Au contraire, il semble que les signes de malaise psychosocial s'accentuent, et
si, en l'absence de lieux de rencontre, quelqu'un ose organiser une rave party,
il risque d'être attaqué comme empoisonneur.
Au début du
fléau, le crétinisme publicitaire disait : nous en sortirons meilleurs. C’est
tout le contraire qui est vrai : nervosité généralisée, racisme rampant,
violence prédatrice des grandes entreprises, inégalités galopantes. L'avidité de
propriétaire du Big Pharma a empêché la production locale de vaccins et le
résultat est Omicron. Les vieux hommes blancs se sont injecté les troisièmes
doses qui auraient dû aller aux autres, mais le virus est plus malin et se
prépare à tuer quelques millions de plus, peut-être même moi.
Mais ce qui
m'intéresse, ce n'est pas la persistance du virus, mais une sorte de Long Covid
de l'esprit social.
On appelle Long
Covid la persistance prolongée de symptômes de divers types après l'infection
et la guérison. Une amie qui en souffrait m'a dit que son principal symptôme
était un épuisement constant, une perte d'énergie et même une confusion
mentale. En effet, l'épuisement et la confusion mentale semblent dominer la
scène contemporaine. Le chaos (économique, géopolitique et psychique) que le
virus a produit semble se poursuivre, voire s'intensifier, au-delà des effets
positifs de la vaccination de masse. Les manifestations de rue, la résistance
aux vaccins, la rébellion contre le Green Pass, quelles que soient leurs
motivations, alimentent un sentiment de panique.
Le virus a
agi comme un catalyseur de fantasmes opposés : les fantasmes paranoïaques du
complot et les fantasmes hypocondriaques de la peur qui envahissent et
paralysent la subjectivité.
Le discours
public est envahi par des alternatives paradoxales et des doubles contraintes.
L'injonction sanitaire provoque une réaction qui se manifeste d'abord par le
déni, puis par la phobie (attribution de pouvoirs maléfiques au vaccin,
obsessions conspirationnistes). La réaction des gouvernements et de la majorité
de l'opinion publique à l'encontre des hérétiques no vaxx revêt un
caractère autoritaire, paternaliste ou agressif : licenciement, charges
policières, stigmatisation publique, censure. Cela produit une victimisation de
masse et, à long terme, la prophétie paranoïaque (le vaccin est un complot
visant à imposer une forme totalitaire) finit par s’autoréaliser.
Si nous
pensons que la résistance au vaccin est déraisonnable (je ne l'affirme ni ne le
nie, je n'ai pas l'intention de m'occuper de questions qui ne relèvent pas de
ma compétence), nous devons l'interpréter comme le symptôme d'un trouble, et il
est absurde de criminaliser le porteur du symptôme, tout comme il est inutile
de lui faire des sermons sur la responsabilité. Le porteur du symptôme doit
être traité, mais c'est toute la société qui est envahie par les formes
psychotiques.
Qui soigne
qui ?
Tout en
imposant une obéissance totale aux ordres du complexe industrialo-sanitaire,
les gouvernements utilisent l'état d'urgence comme la condition parfaite pour
imposer furieusement des politiques de privatisation et de précarisation.

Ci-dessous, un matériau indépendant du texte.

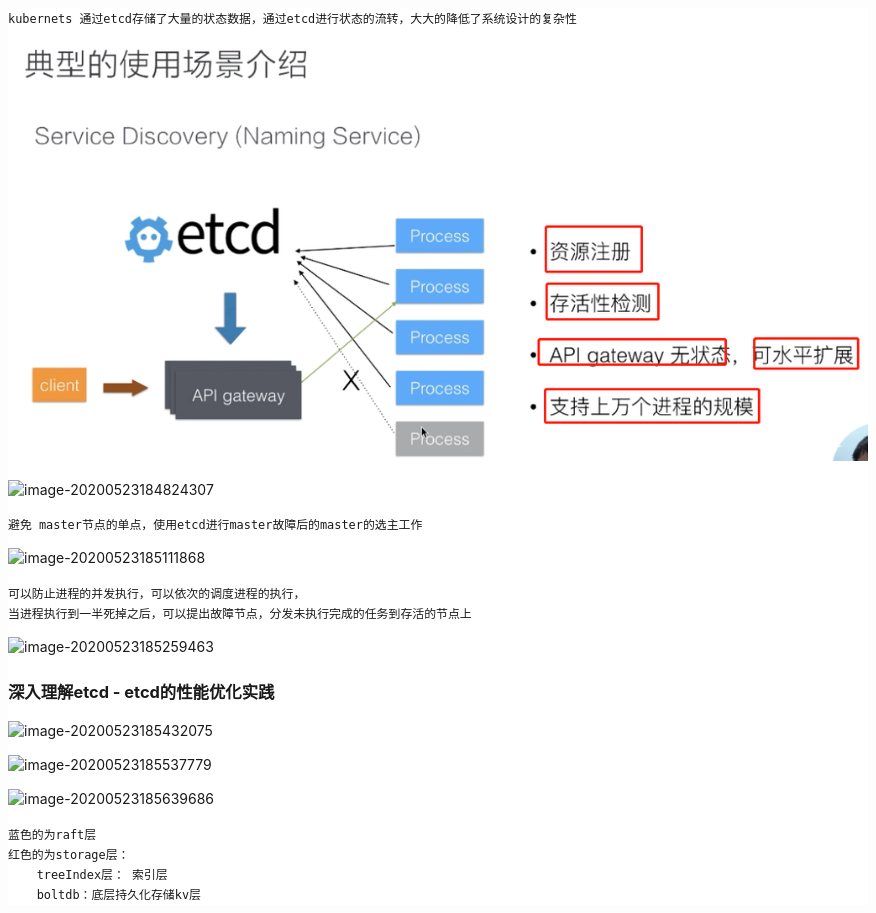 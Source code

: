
 ```
kubernets 通过etcd存储了大量的状态数据，通过etcd进行状态的流转，大大的降低了系统设计的复杂性
```

![image-20200523184341495](assets/image-20200523184341495.png)

![image-20200523184824307](assets/image-20200523184824307.png)

```
避免 master节点的单点，使用etcd进行master故障后的master的选主工作
```

![image-20200523185111868](assets/image-20200523185111868.png)

```
可以防止进程的并发执行，可以依次的调度进程的执行，
当进程执行到一半死掉之后，可以提出故障节点，分发未执行完成的任务到存活的节点上
```

![image-20200523185259463](assets/image-20200523185259463.png)

### 深入理解etcd - etcd的性能优化实践

![image-20200523185432075](assets/image-20200523185432075.png)

![image-20200523185537779](assets/image-20200523185537779.png)

![image-20200523185639686](assets/image-20200523185639686.png)

```
蓝色的为raft层
红色的为storage层：
	treeIndex层： 索引层
	boltdb：底层持久化存储kv层
```
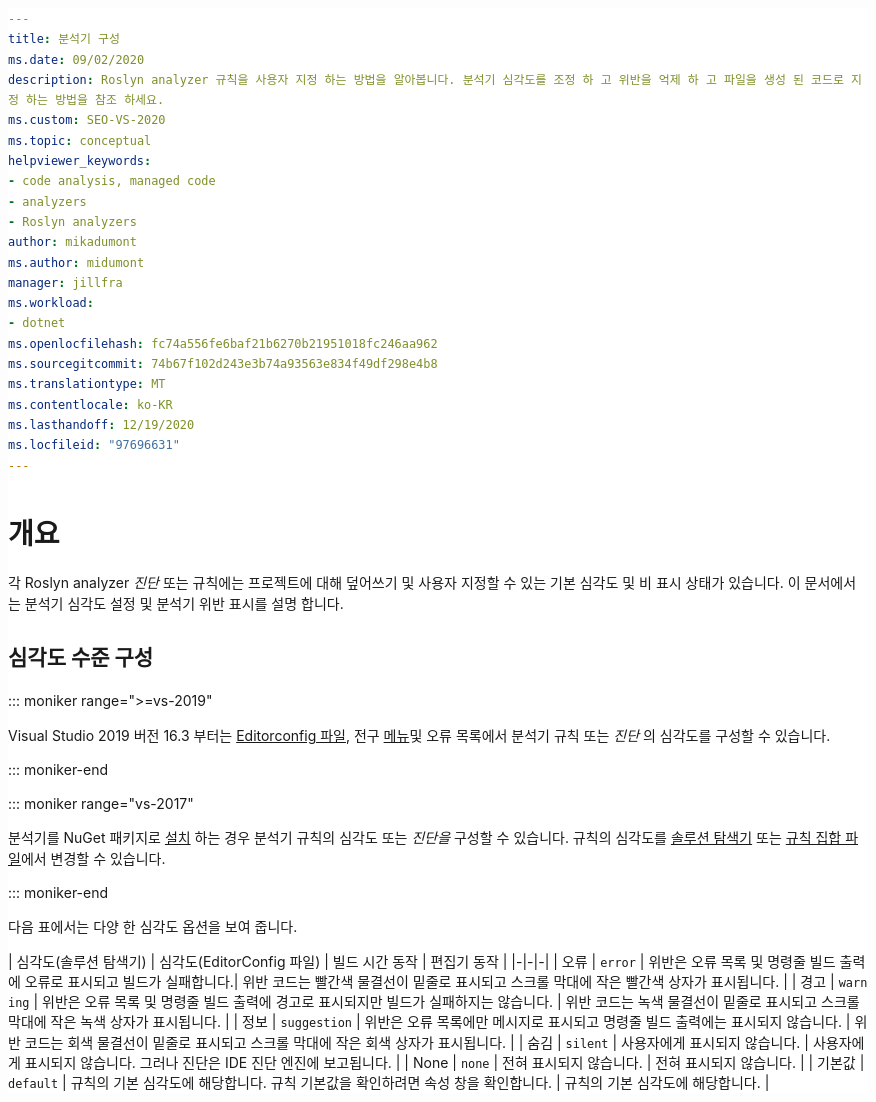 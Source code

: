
 ```yaml
---
title: 분석기 구성
ms.date: 09/02/2020
description: Roslyn analyzer 규칙을 사용자 지정 하는 방법을 알아봅니다. 분석기 심각도를 조정 하 고 위반을 억제 하 고 파일을 생성 된 코드로 지정 하는 방법을 참조 하세요.
ms.custom: SEO-VS-2020
ms.topic: conceptual
helpviewer_keywords:
- code analysis, managed code
- analyzers
- Roslyn analyzers
author: mikadumont
ms.author: midumont
manager: jillfra
ms.workload:
- dotnet
ms.openlocfilehash: fc74a556fe6baf21b6270b21951018fc246aa962
ms.sourcegitcommit: 74b67f102d243e3b74a93563e834f49df298e4b8
ms.translationtype: MT
ms.contentlocale: ko-KR
ms.lasthandoff: 12/19/2020
ms.locfileid: "97696631"
---
```

# <a name="overview"></a>개요

각 Roslyn analyzer *진단* 또는 규칙에는 프로젝트에 대해 덮어쓰기 및 사용자 지정할 수 있는 기본 심각도 및 비 표시 상태가 있습니다. 이 문서에서는 분석기 심각도 설정 및 분석기 위반 표시를 설명 합니다.

## <a name="configure-severity-levels"></a>심각도 수준 구성

::: moniker range=">=vs-2019"

Visual Studio 2019 버전 16.3 부터는 [Editorconfig 파일](#set-rule-severity-in-an-editorconfig-file), 전구 [메뉴](#set-rule-severity-from-the-light-bulb-menu)및 오류 목록에서 분석기 규칙 또는 *진단* 의 심각도를 구성할 수 있습니다.

::: moniker-end

::: moniker range="vs-2017"

분석기를 NuGet 패키지로 [설치](../code-quality/install-roslyn-analyzers.md) 하는 경우 분석기 규칙의 심각도 또는 *진단을* 구성할 수 있습니다. 규칙의 심각도를 [솔루션 탐색기](#set-rule-severity-from-solution-explorer) 또는 [규칙 집합 파일](#set-rule-severity-in-the-rule-set-file)에서 변경할 수 있습니다.

::: moniker-end

다음 표에서는 다양 한 심각도 옵션을 보여 줍니다.

| 심각도(솔루션 탐색기) | 심각도(EditorConfig 파일) | 빌드 시간 동작 | 편집기 동작 |
|-|-|-|
| 오류 | `error` | 위반은 오류 목록 및 명령줄 빌드 출력에 오류로 표시되고 빌드가 실패합니다.| 위반 코드는 빨간색 물결선이 밑줄로 표시되고 스크롤 막대에 작은 빨간색 상자가 표시됩니다. |
| 경고 | `warning` | 위반은 오류 목록 및 명령줄 빌드 출력에 경고로 표시되지만 빌드가 실패하지는 않습니다. | 위반 코드는 녹색 물결선이 밑줄로 표시되고 스크롤 막대에 작은 녹색 상자가 표시됩니다. |
| 정보 | `suggestion` | 위반은 오류 목록에만 메시지로 표시되고 명령줄 빌드 출력에는 표시되지 않습니다. | 위반 코드는 회색 물결선이 밑줄로 표시되고 스크롤 막대에 작은 회색 상자가 표시됩니다. |
| 숨김 | `silent` | 사용자에게 표시되지 않습니다. | 사용자에게 표시되지 않습니다. 그러나 진단은 IDE 진단 엔진에 보고됩니다. |
| None | `none` | 전혀 표시되지 않습니다. | 전혀 표시되지 않습니다. |
| 기본값 | `default` | 규칙의 기본 심각도에 해당합니다. 규칙 기본값을 확인하려면 속성 창을 확인합니다. | 규칙의 기본 심각도에 해당합니다. |
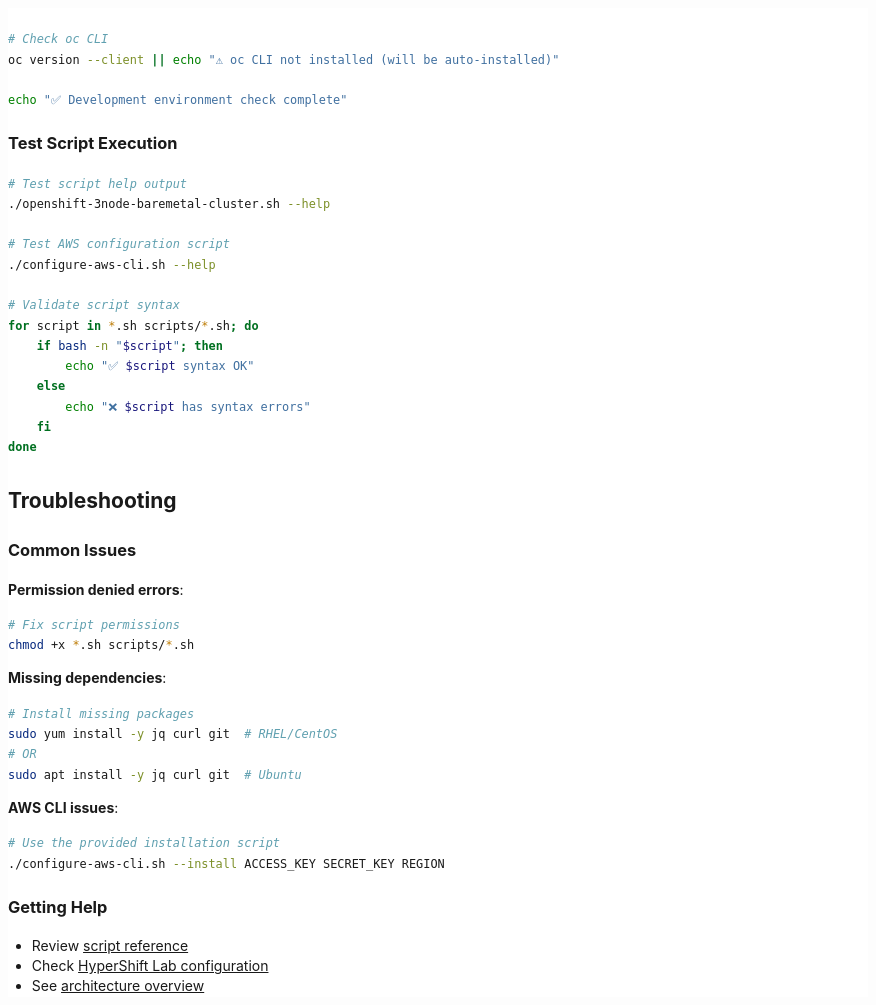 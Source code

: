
 ```bash

# Check oc CLI
oc version --client || echo "⚠️ oc CLI not installed (will be auto-installed)"

echo "✅ Development environment check complete"
```

### Test Script Execution

```bash
# Test script help output
./openshift-3node-baremetal-cluster.sh --help

# Test AWS configuration script
./configure-aws-cli.sh --help

# Validate script syntax
for script in *.sh scripts/*.sh; do
    if bash -n "$script"; then
        echo "✅ $script syntax OK"
    else
        echo "❌ $script has syntax errors"
    fi
done
```

## Troubleshooting

### Common Issues

**Permission denied errors**:
```bash
# Fix script permissions
chmod +x *.sh scripts/*.sh
```

**Missing dependencies**:
```bash
# Install missing packages
sudo yum install -y jq curl git  # RHEL/CentOS
# OR
sudo apt install -y jq curl git  # Ubuntu
```

**AWS CLI issues**:
```bash
# Use the provided installation script
./configure-aws-cli.sh --install ACCESS_KEY SECRET_KEY REGION
```

### Getting Help

- Review [script reference](../../reference/script-reference.md)
- Check [HyperShift Lab configuration](../../reference/hypershift-lab-configuration.md)
- See [architecture overview](../../explanations/architecture-overview.md)
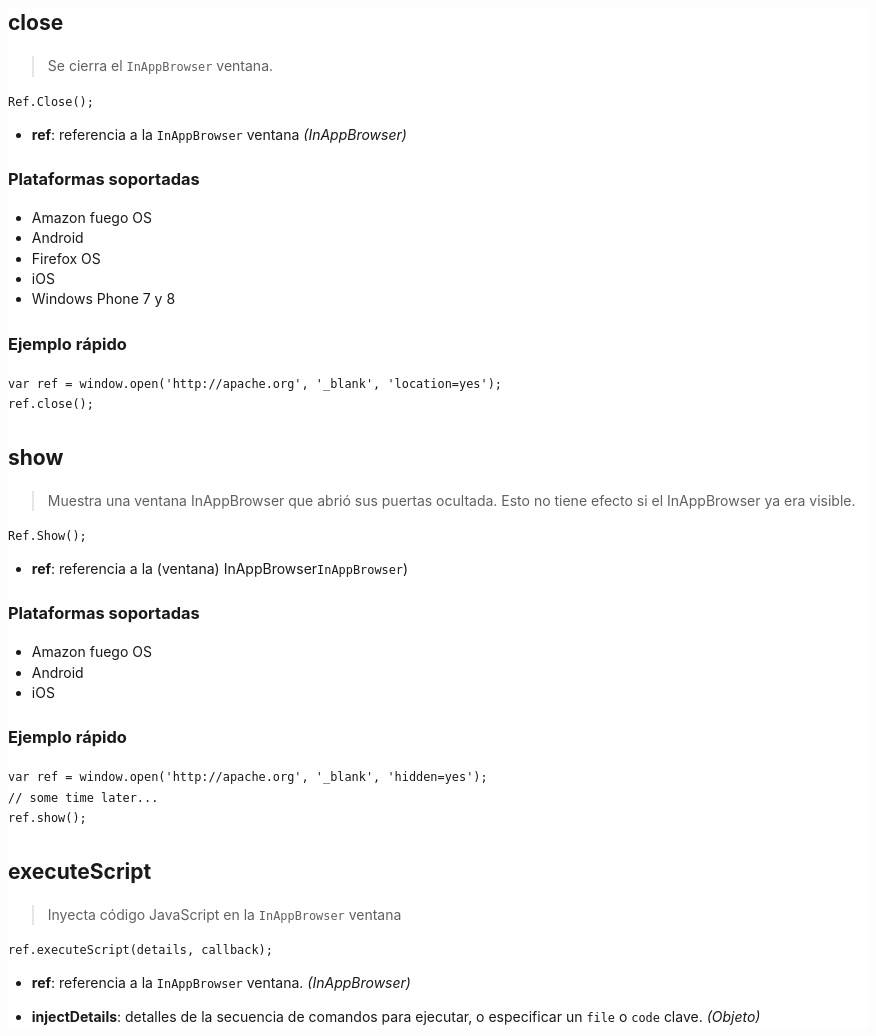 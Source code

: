 
## close

> Se cierra el `InAppBrowser` ventana.

    Ref.Close();
    

*   **ref**: referencia a la `InAppBrowser` ventana *(InAppBrowser)*

### Plataformas soportadas

*   Amazon fuego OS
*   Android
*   Firefox OS
*   iOS
*   Windows Phone 7 y 8

### Ejemplo rápido

    var ref = window.open('http://apache.org', '_blank', 'location=yes');
    ref.close();
    

## show

> Muestra una ventana InAppBrowser que abrió sus puertas ocultada. Esto no tiene efecto si el InAppBrowser ya era visible.

    Ref.Show();
    

*   **ref**: referencia a la (ventana) InAppBrowser`InAppBrowser`)

### Plataformas soportadas

*   Amazon fuego OS
*   Android
*   iOS

### Ejemplo rápido

    var ref = window.open('http://apache.org', '_blank', 'hidden=yes');
    // some time later...
    ref.show();
    

## executeScript

> Inyecta código JavaScript en la `InAppBrowser` ventana

    ref.executeScript(details, callback);
    

*   **ref**: referencia a la `InAppBrowser` ventana. *(InAppBrowser)*

*   **injectDetails**: detalles de la secuencia de comandos para ejecutar, o especificar un `file` o `code` clave. *(Objeto)*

L'urgence ne doit donc jamais cesser, et les médias doivent poursuivre
éternellement la campagne de panique qui inonde le discours collectif depuis
près de deux ans. Chaque jour, nous sommes abreuvés d'heures d'images
télévisées répétitives qui ont pour seule fonction de terroriser : des
infirmières en blouse verte, des masques et des combinaisons de protection, des
ambulances en marche, et des ampoules, des flacons, des seringues, des
injections, des dizaines d'injections, des centaines d'injections.
L'effet de
cette offensive qui mobilise l'ensemble du système médiatique dans une campagne
de terreur est visible : le corps social est rétréci dans une crise
d'hypocondrie interminable, comme s'il avait peur de renoncer à la peur. Cette
paralysie de l'imagination et ce rétrécissement ne sont pas un effet du virus,
mais la conséquence de l'impuissance prolongée de la société, qui est incapable
d'arrêter l'appauvrissement, la dévastation de l'environnement physique et
mental : la rage impuissante est un état hautement pathogène.
Mais les
techniques thérapeutiques qui peuvent guérir une épidémie psychique générée par
l'impuissance, la colère et la solitude ne peuvent être que paradoxales.